(Beginning of Dataset content)

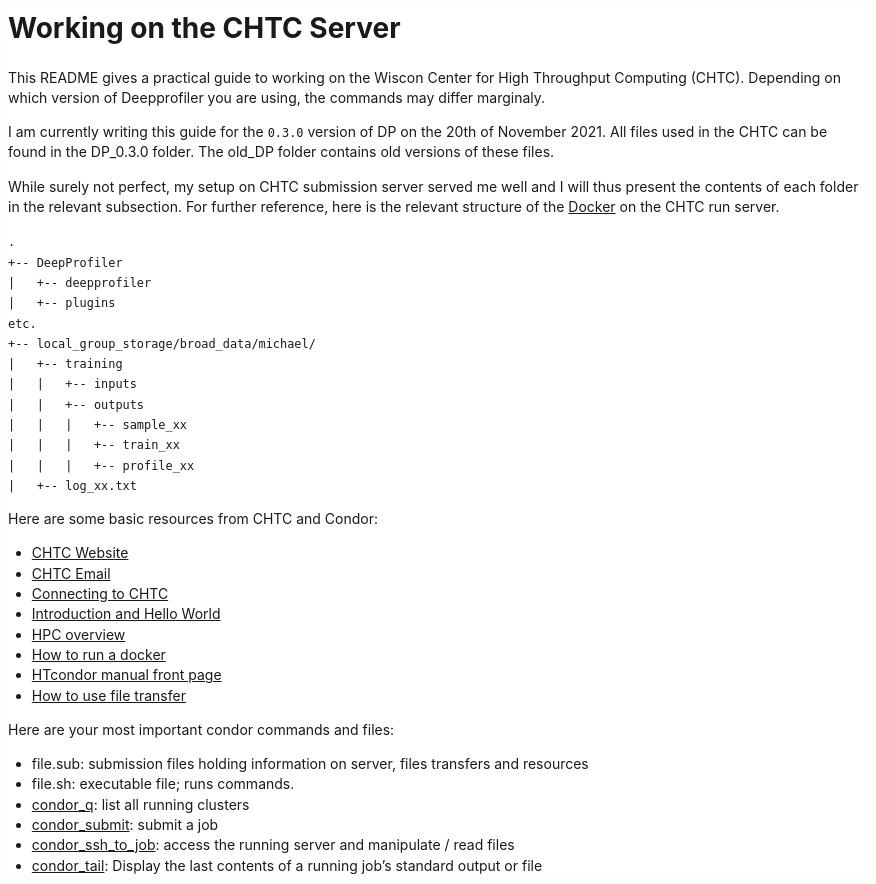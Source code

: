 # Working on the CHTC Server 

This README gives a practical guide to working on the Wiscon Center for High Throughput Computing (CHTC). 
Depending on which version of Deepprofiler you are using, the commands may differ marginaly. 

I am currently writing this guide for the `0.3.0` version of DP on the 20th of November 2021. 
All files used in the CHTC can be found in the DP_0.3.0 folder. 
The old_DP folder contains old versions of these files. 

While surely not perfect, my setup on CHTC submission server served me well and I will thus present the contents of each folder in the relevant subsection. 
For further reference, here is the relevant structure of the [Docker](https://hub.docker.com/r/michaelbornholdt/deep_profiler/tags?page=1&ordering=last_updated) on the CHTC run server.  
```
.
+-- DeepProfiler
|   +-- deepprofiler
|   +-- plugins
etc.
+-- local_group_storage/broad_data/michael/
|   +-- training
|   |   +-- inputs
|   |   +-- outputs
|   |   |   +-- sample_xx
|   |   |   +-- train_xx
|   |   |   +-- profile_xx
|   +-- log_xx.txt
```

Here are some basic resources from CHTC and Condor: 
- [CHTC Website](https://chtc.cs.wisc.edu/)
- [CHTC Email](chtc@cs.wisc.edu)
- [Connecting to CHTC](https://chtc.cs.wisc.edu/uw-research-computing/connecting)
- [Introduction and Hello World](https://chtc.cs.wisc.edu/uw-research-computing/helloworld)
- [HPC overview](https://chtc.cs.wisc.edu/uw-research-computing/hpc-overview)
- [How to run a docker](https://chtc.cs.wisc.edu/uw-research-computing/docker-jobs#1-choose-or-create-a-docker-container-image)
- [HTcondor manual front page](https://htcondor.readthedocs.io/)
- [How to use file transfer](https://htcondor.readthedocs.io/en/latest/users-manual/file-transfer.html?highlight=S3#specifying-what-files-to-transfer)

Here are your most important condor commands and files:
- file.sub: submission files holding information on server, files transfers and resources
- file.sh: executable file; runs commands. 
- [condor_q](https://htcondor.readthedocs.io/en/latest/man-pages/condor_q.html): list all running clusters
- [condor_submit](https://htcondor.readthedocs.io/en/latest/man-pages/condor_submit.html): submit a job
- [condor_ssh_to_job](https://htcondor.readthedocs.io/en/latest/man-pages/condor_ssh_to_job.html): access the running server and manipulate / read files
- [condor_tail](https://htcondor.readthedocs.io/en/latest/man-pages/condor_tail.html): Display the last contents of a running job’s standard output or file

(End of Dataset content)

_Prompt_
Of the entries above, transcribe exactly those lines that fall between the line containing "Depending on which" and the line containing "- [CHTC Email](chtc@cs.wisc.edu)", together with those two lines.

_Solution to the problem_
Depending on which version of Deepprofiler you are using, the commands may differ marginaly. 

I am currently writing this guide for the `0.3.0` version of DP on the 20th of November 2021. 
All files used in the CHTC can be found in the DP_0.3.0 folder. 
The old_DP folder contains old versions of these files. 

While surely not perfect, my setup on CHTC submission server served me well and I will thus present the contents of each folder in the relevant subsection. 
For further reference, here is the relevant structure of the [Docker](https://hub.docker.com/r/michaelbornholdt/deep_profiler/tags?page=1&ordering=last_updated) on the CHTC run server.  
```
.
+-- DeepProfiler
|   +-- deepprofiler
|   +-- plugins
etc.
+-- local_group_storage/broad_data/michael/
|   +-- training
|   |   +-- inputs
|   |   +-- outputs
|   |   |   +-- sample_xx
|   |   |   +-- train_xx
|   |   |   +-- profile_xx
|   +-- log_xx.txt
```

Here are some basic resources from CHTC and Condor: 
- [CHTC Website](https://chtc.cs.wisc.edu/)
- [CHTC Email](chtc@cs.wisc.edu)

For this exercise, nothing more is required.